Columnist Ron Kantowski: Marion: Words get in the way

Ron Kantowski is sports editor of the Las Vegas Sun.

Until last Friday, the lowlight of acerbic sports talk host Jim Rome's career probably was the day Jim Everett turned him into a tackling dummy on national TV.

The maligned Rams quarterback was upset with Rome's line of questioning, and for constantly referring to Everett as "Chris."

That was long before Rome tried to interview Shawn Marion, the former UNLV basketball stalwart recently drafted No. 9 overall by the Phoenix Suns, during his syndicated radio show.

Rome said -- although it went without saying -- that it was the worst interview he had ever done. And it should be noted that not once did the self-annointed "Van Smack" refer to Marion as "Mrs. C," or have a negative take on the ex-Rebel's character or playing ability.

I was on the Nevada side of Kingman, Ariz., heading for home from a New Mexico vacation, when I tuned into Rome's interview with Marion mid-stream. The part I heard consisted of Rome lobbing Marion softball questions, and the former Rebel whiffing with one-word replies -- usually "Huh?" or "What?"

Forgot about a sound bite. There wasn't enough there for a sound nibble. Had it been the Playboy Interview, the captions under the first two pictures of Marion would have read "Huh?" and "What?" And under the third, there would have been just a swatch of white space, for the way Marion said goodbye.

Actually, he never said goodbye.
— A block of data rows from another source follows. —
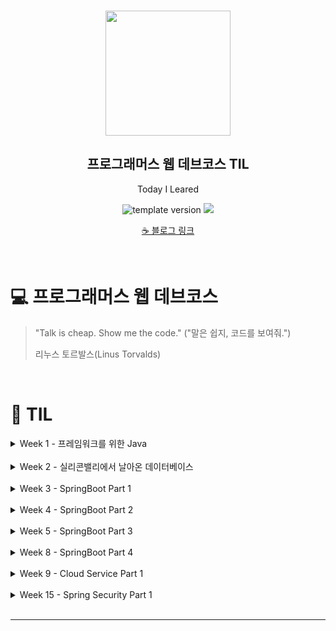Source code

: <br/>
<p align="middle" >
  <img width="200px;" src="./src/images/prgms-logo.png"/>
</p>
<h2 align="middle">프로그래머스 웹 데브코스 TIL</h2>
<p align="middle">Today I Leared</p>
<p align="middle">
  <img src="https://img.shields.io/badge/version-1.0.0-blue?style=flat-square" alt="template version"/>
  <img src="https://img.shields.io/badge/language-md-md.svg?style=flat-square"/>
</p>

<p align="middle">
  <a href="https://cse0518.github.io">☕ 블로그 링크</a>  
</p>

<br/>

# 💻 프로그래머스 웹 데브코스

> "Talk is cheap. Show me the code."
> ("말은 쉽지, 코드를 보여줘.")
>
> 리누스 토르발스(Linus Torvalds)

<br/>

# 🚀 TIL

<details>
<summary>Week 1 - 프레임워크를 위한 Java</summary>
<div markdown="1">

  ## TIL 목록
  |Week/Day|날짜|제목|링크|
  |:-:|:-:|:-:|:-:|
  |W1D1|2021-08-02|프레임워크를 위한 Java_Day 1|[20210802 TIL.md](Week%2001%20-%20프레임워크를%20위한%20Java/20210802%20TIL.md)|
  |W1D2|2021-08-03|프레임워크를 위한 Java_Day 2|[20210803 TIL.md](Week%2001%20-%20프레임워크를%20위한%20Java/20210803%20TIL.md)|
  |W1D3|2021-08-04|프레임워크를 위한 Java_Day 3|[20210804 TIL.md](Week%2001%20-%20프레임워크를%20위한%20Java/20210804%20TIL.md)|
  |W1D4|2021-08-05|프레임워크를 위한 Java_Day 4|준비중 [20210805 TIL.md](Week%2001%20-%20프레임워크를%20위한%20Java/20210805%20TIL.md)|
  |W1D5|2021-08-06|프레임워크를 위한 Java_Day 5|준비중 [20210806 TIL.md](Week%2001%20-%20프레임워크를%20위한%20Java/20210806%20TIL.md)|
  |W1-추가 학습|2021-08-04|JAVA 기초 학습|[JAVA 기초 학습.md](https://github.com/cse0518/TIL/blob/main/JAVA/JAVA%20%EA%B8%B0%EC%B4%88%20%ED%95%99%EC%8A%B5.md)|

  ## INDEX
  |Day 1|Day 2|Day 3|Day 4|Day 5|기초 추가 학습|
  |-----|-----|-----|-----|-----|---------|
  |JAVA 개발환경<br/>Build Tool<br/>IDE 통합 개발 환경<br/>Coding Convention<br/>Reference<br/>Constant Pool<br/>Object|객체 지향 프로그래밍<br/>객체 지향의 특성<br/>UML<br/>객체 지향 설계|Interface의 기능<br/>의존성 역전<br/>Default Method<br/>함수형 인터페이스<br/>익명 클래스<br/>람다 표현식<br/>Method Reference<br/>Generic|||클래스, 객체, 인스턴스<br/>클래스 멤버, 인스턴스 멤버<br/>상속, 생성자<br/>overriding, overloading<br/>접근제어자<br/>final, abstract<br/>interface<br/>Object 클래스|클래스, 객체, 인스턴스<br/>클래스 멤버, 인스턴스 멤버<br/>상속, 생성자<br/>overriding, overloading<br/>접근제어자(Access Level Modifiers)<br/>final, abstract<br/>interface<br/>Object 클래스|

</div>
</details>
<br/>

<details>
<summary>Week 2 - 실리콘밸리에서 날아온 데이터베이스</summary>
<div markdown="1">

  ## TIL 목록
  |Week/Day|날짜|제목|링크|
  |:-:|:-:|:-:|:-:|
  |W2D1|2021-08-09|실리콘밸리에서 날아온 데이터베이스_Day 1|[20210809 TIL.md](Week%2002%20-%20실리콘밸리에서%20날아온%20데이터베이스/20210809%20TIL.md)|
  |W2D2|2021-08-10|실리콘밸리에서 날아온 데이터베이스_Day 2|[20210810 TIL.md](Week%2002%20-%20실리콘밸리에서%20날아온%20데이터베이스/20210810%20TIL.md)|
  |W2D3|2021-08-11|실리콘밸리에서 날아온 데이터베이스_Day 3|[20210811 TIL.md](Week%2002%20-%20실리콘밸리에서%20날아온%20데이터베이스/20210811%20TIL.md)|
  |W2D4|2021-08-12|실리콘밸리에서 날아온 데이터베이스_Day 4|[20210812 TIL.md](Week%2002%20-%20실리콘밸리에서%20날아온%20데이터베이스/20210812%20TIL.md)|
  |W2D5|2021-08-13|실리콘밸리에서 날아온 데이터베이스_Day 5|[20210813 TIL.md](Week%2002%20-%20실리콘밸리에서%20날아온%20데이터베이스/20210813%20TIL.md)|

  ## INDEX
  ![image](https://user-images.githubusercontent.com/60170616/132985078-bc49a793-dfd1-49cf-9468-7ac841c89789.png)

</div>
</details>
<br/>

<details>
<summary>Week 3 - SpringBoot Part 1</summary>
<div markdown="1">

  ## TIL 목록
  |Week/Day|날짜|제목|링크|
  |:-:|:-:|:-:|:-:|
  |W3D1|2021-08-16|SpringBoot Part 1_Day 1|[20210816 TIL.md](Week%2003%20-%20SpringBoot%20Part%201/20210816%20TIL.md)|
  |W3D2|2021-08-17|SpringBoot Part 1_Day 2|[20210817 TIL.md](Week%2003%20-%20SpringBoot%20Part%201/20210817%20TIL.md)|
  |W3D3|2021-08-18|SpringBoot Part 1_Day 3|[20210818 TIL.md](Week%2003%20-%20SpringBoot%20Part%201/20210818%20TIL.md)|
  |W3D4|2021-08-19|SpringBoot Part 1_Day 4|[20210819 TIL.md](Week%2003%20-%20SpringBoot%20Part%201/20210819%20TIL.md)|
  |W3D5|2021-08-20|SpringBoot Part 1_Day 5|[20210820 TIL.md](Week%2003%20-%20SpringBoot%20Part%201/20210820%20TIL.md)|

  ## INDEX
  ![image](https://user-images.githubusercontent.com/60170616/132984801-c2db55b6-224f-45c6-8e1a-0d4795661106.png)

</div>
</details>
<br/>

<details>
<summary>Week 4 - SpringBoot Part 2</summary>
<div markdown="1">

  ## TIL 목록
  |Week/Day|날짜|제목|링크|
  |:-:|:-:|:-:|:-:|
  |W4D1|2021-08-23|SpringBoot Part 2_Day 1|[20210823 TIL.md](Week%2004%20-%20SpringBoot%20Part%202/20210823%20TIL.md)|
  |W4D2|2021-08-24|SpringBoot Part 2_Day 2|[20210824 TIL.md](Week%2004%20-%20SpringBoot%20Part%202/20210824%20TIL.md)|
  |W4D3|2021-08-25|SpringBoot Part 2_Day 3|[20210825 TIL.md](Week%2004%20-%20SpringBoot%20Part%202/20210825%20TIL.md)|
  |W4D4|2021-08-26|SpringBoot Part 2_Day 4|[20210826 TIL.md](Week%2004%20-%20SpringBoot%20Part%202/20210826%20TIL.md)|
  |W4D5|2021-08-27|SpringBoot Part 2_Day 5|[20210827 TIL.md](Week%2004%20-%20SpringBoot%20Part%202/20210827%20TIL.md)|

  ## INDEX
  ![image](https://user-images.githubusercontent.com/60170616/134811308-0af12d22-cafd-41fe-95e9-41f1905f3abc.png)

</div>
</details>
<br/>

<details>
<summary>Week 5 - SpringBoot Part 3</summary>
<div markdown="1">

  ## TIL 목록
  |Week/Day|날짜|제목|링크|
  |:-:|:-:|:-:|:-:|
  |W5D1|2021-08-30|SpringBoot Part 3_Day 1|[20210830 TIL.md](Week%2005%20-%20SpringBoot%20Part%203/20210830%20TIL.md)|
  |W5D2|2021-08-31|SpringBoot Part 3_Day 2|[20210831 TIL.md](Week%2005%20-%20SpringBoot%20Part%203/20210831%20TIL.md)|
  |W5D3|2021-09-01|SpringBoot Part 3_Day 3|[20210901 TIL.md](Week%2005%20-%20SpringBoot%20Part%203/20210901%20TIL.md)|
  |W5D4|2021-09-02|SpringBoot Part 3_Day 4|[20210902 TIL.md](Week%2005%20-%20SpringBoot%20Part%203/20210902%20TIL.md)|
  |W5D5|2021-09-03|SpringBoot Part 3_Day 5|[20210903 TIL.md](Week%2005%20-%20SpringBoot%20Part%203/20210903%20TIL.md)|

  ## INDEX
  ![image](https://user-images.githubusercontent.com/60170616/136944936-8d93acb3-9d04-4946-b274-fb9335e56d69.png)

</div>
</details>
<br/>

<details>
<summary>Week 8 - SpringBoot Part 4</summary>
<div markdown="1">

  ## TIL 목록
  |Week/Day|날짜|제목|링크|
  |:-:|:-:|:-:|:-:|
  |W8D1|2021-09-27|SpringBoot Part 4_Day 1|[20210927 TIL.md](Week%2008%20-%20SpringBoot%20Part%204%20(JPA)/20210927%20TIL.md)|
  |W8D2|2021-09-28|SpringBoot Part 4_Day 2|[20210928 TIL.md](Week%2008%20-%20SpringBoot%20Part%204%20(JPA)/20210928%20TIL.md)|
  |W8D3|2021-09-29|SpringBoot Part 4_Day 3|[20210929 TIL.md](Week%2008%20-%20SpringBoot%20Part%204%20(JPA)/20210929%20TIL.md)|
  |W8D4|2021-09-30|SpringBoot Part 4_Day 4|[20210930 TIL.md](Week%2008%20-%20SpringBoot%20Part%204%20(JPA)/20210930%20TIL.md)|
  |W8D5|2021-10-01|SpringBoot Part 4_Day 5|[20211001 TIL.md](Week%2008%20-%20SpringBoot%20Part%204%20(JPA)/20211001%20TIL.md)|

  ## INDEX
  ![image](https://user-images.githubusercontent.com/60170616/138064522-6e327645-3102-4d1d-9b6e-2e5abf389dcb.png)

</div>
</details>
<br/>

<details>
<summary>Week 9 - Cloud Service Part 1</summary>
<div markdown="1">

  ## TIL 목록
  |Week/Day|날짜|제목|링크|
  |:-:|:-:|:-:|:-:|
  |W9D1|2021-10-04|Cloud Service Part 1_Day 1|[20211004 TIL.md](Week%2009%20-%20Cloud%20Service%20Part%201/20211004%20TIL.md)|
  |W9D2|2021-10-05|Cloud Service Part 1_Day 2|[20211005 TIL.md](Week%2009%20-%20Cloud%20Service%20Part%201/20211005%20TIL.md)|
  |W9D3|2021-10-06|Cloud Service Part 1_Day 3|[20211006 TIL.md](Week%2009%20-%20Cloud%20Service%20Part%201/20211006%20TIL.md)|
  |W9D4|2021-10-07|Cloud Service Part 1_Day 4|[20211007 TIL.md](Week%2009%20-%20Cloud%20Service%20Part%201/20211007%20TIL.md)|
  |W9D5|2021-10-08|Cloud Service Part 1_Day 5|[20211008 TIL.md](Week%2009%20-%20Cloud%20Service%20Part%201/20211008%20TIL.md)|

  ## INDEX
  ![image](https://user-images.githubusercontent.com/60170616/136707974-4279c6f4-4db2-4aba-971a-60b2a09a0a44.png)

</div>
</details>
<br/>

<details>
<summary>Week 15 - Spring Security Part 1</summary>
<div markdown="1">

  ## TIL 목록
  |Week/Day|날짜|제목|링크|
  |:-:|:-:|:-:|:-:|
  |W15D1|2021-11-11|Spring Security Part 1_Day 1|[20211111 TIL.md](Week%2015%20-%20Spring%20Security%20Part%201/20211111%20TIL.md)|
  |W15D2|2021-11-12|Spring Security Part 1_Day 2|[20211112 TIL.md](Week%2015%20-%20Spring%20Security%20Part%201/20211112%20TIL.md)|
  |W15D3|2021-11-15|Spring Security Part 1_Day 3|[20211115 TIL.md](Week%2015%20-%20Spring%20Security%20Part%201/20211115%20TIL.md)|
  |W15D4|2021-11-16|Spring Security Part 1_Day 4|[20211116 TIL.md](Week%2015%20-%20Spring%20Security%20Part%201/20211116%20TIL.md)|
  |W15D5|2021-11-17|Spring Security Part 1_Day 5|[준비중.. 20211117 TIL.md](Week%2015%20-%20Spring%20Security%20Part%201/20211117%20TIL.md)|

  ## INDEX

</div>
</details>
<br/>

___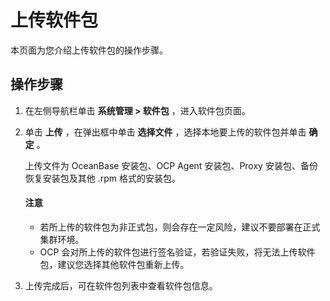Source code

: # 上传软件包

本页面为您介绍上传软件包的操作步骤。

## 操作步骤

1. 在左侧导航栏单击 **系统管理 > 软件包** ，进入软件包页面。

2. 单击 **上传** ，在弹出框中单击 **选择文件** ，选择本地要上传的软件包并单击 **确定** 。

   上传文件为 OceanBase 安装包、OCP Agent 安装包、Proxy 安装包、备份恢复安装包及其他 .rpm 格式的安装包。

   <main id="notice" type='notice'>
    <h4>注意</h4>
    <p><ul><li>若所上传的软件包为非正式包，则会存在一定风险，建议不要部署在正式集群环境。</li><li>OCP 会对所上传的软件包进行签名验证，若验证失败，将无法上传软件包，建议您选择其他软件包重新上传。</li></ul></p>
   </main>

3. 上传完成后，可在软件包列表中查看软件包信息。
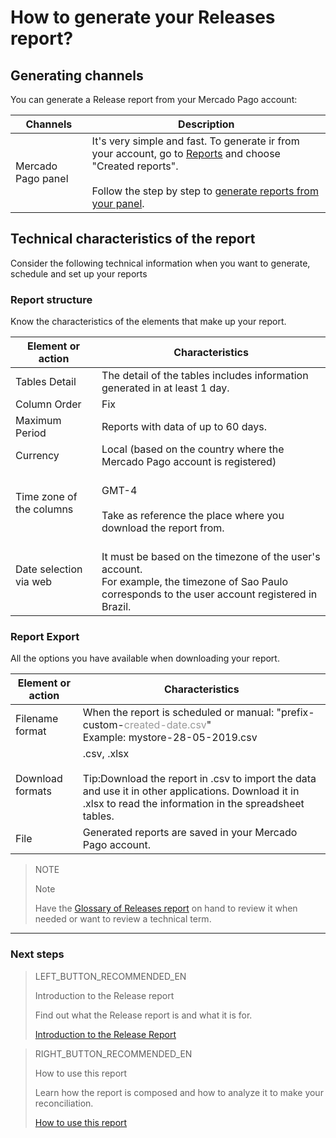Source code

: # How to generate your Releases report?


## Generating channels

You can generate a Release report from your Mercado Pago account:

| Channels | Description |
| --- | --- |
| Mercado Pago panel | It's very simple and fast. To generate ir from your account, go to [Reports](https://www.mercadopago[FAKER][URL][DOMAIN]/movements) and choose "Created reports".<br/><br/>Follow the step by step to [generate reports from your panel](https://www.mercadopago[FAKER][URL][DOMAIN]/developers/en/guides/manage-account/reports/released-money/panel). |

## Technical characteristics of the report

Consider the following technical information when you want to generate, schedule and set up your reports


### Report structure

Know the characteristics of the elements that make up your report.


| Element or action | Characteristics |
| --- | --- |
| Tables Detail | The detail of the tables includes information generated in at least 1 day. |
| Column Order | Fix |
| Maximum Period | Reports with data of up to 60 days. |
| Currency | Local (based on the country where the Mercado Pago account is registered) |
| Time zone of the columns | <br/> GMT-4 <br/> <br/> Take as reference the place where you download the report from. |
| Date selection via web | <br/> It must be based on the timezone of the user's account. <br/> For example, the timezone of Sao Paulo corresponds to the user account registered in Brazil. |


### Report Export

All the options you have available when downloading your report.

| Element or action | Characteristics |
| --- | --- |
| Filename format | When the report is scheduled or manual: "prefix-custom-<span style='color:#999999;'>created-date.csv</span>" <br/> Example: mystore-28-05-2019.csv |
| Download formats | .csv, .xlsx <br/><br/>Tip:Download the report in .csv to import the data and use it in other applications. Download it in .xlsx to read the information in the spreadsheet tables. |
| File | Generated reports are saved in your Mercado Pago account. |


> NOTE
>
> Note
>
> Have the [Glossary of Releases report](https://www.mercadopago[FAKER][URL][DOMAIN]/developers/en/guides/manage-account/reports/released-money/glossary) on hand to review it when needed or want to review a technical term.

<hr/>

### Next steps

> LEFT_BUTTON_RECOMMENDED_EN
>
> Introduction to the Release report
>
> Find out what the Release report is and what it is for.
>
> [Introduction to the Release Report](https://www.mercadopago[FAKER][URL][DOMAIN]/developers/en/guides/manage-account/reports/released-money/introduction)

> RIGHT_BUTTON_RECOMMENDED_EN
>
> How to use this report
>
> Learn how the report is composed and how to analyze it to make your reconciliation. 
>
> [How to use this report](https://www.mercadopago[FAKER][URL][DOMAIN]/developers/en/guides/manage-account/reports/released-money/how-to-use)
When Rome mercifully cut the interview short/off by wishing Marion well, there was stone, cold silence on the other end of the line. Not even a hang-up or a dial tone. Just silence. As if Rome had just played Side One of "Marcel Marceau's Greatest Hits."

Afterward, the host remarkably went light on our guy. He even praised him for agreeing to come on. But the listeners in "The Jungle," the nickname by which Rome's shown is known, were as unforgiving and relentless as a Las Vegas thundershower.

Rome had to replenish his fax machine paper three times as Marion and that four-lettered bastion of higher learning for which he hooped it up challenged Dan Quayle's record for being the butt of the most jokes during a one-hour segment -- a mark once considered as untouchable as DiMaggio's 56-game hitting streak.

Rome's pointy-tongued "clones" still were going off on Marion and UNLV on Monday. As the host said almost apologetically, "This thing has taken on a life of its own."

Marion is a nice kid but a "bad quote." But so was Larry Bird during his Indiana State days. Either he became more comfortable in front of a microphone or had a crash course with Dr. Henry Higgins. Because by the time Larry Legend was midway through his Celtics career, he was waxing more eloquently than Miss Eliza Doolittle.

Perhaps it's time some (more?) rain fall on UNLV's plain, and somebody like Dr. Henry Higgins joins the faculty. Other schools sponsor media workshops and seminars for their high-profile jocks, so the next time Brent or Dickie V. or Peter Gammons sticks a microphone in his face, graduates don't take down their diplomas from the den wall out of embarassment.

I don't care how many press releases UNLV cranks out to say it's getting more like Harvard or Stanford every day. The national perception of UNLV is that it is a basketball factory that places little emphasis on academics.

The Shawn Marion Interview only perpetuated it.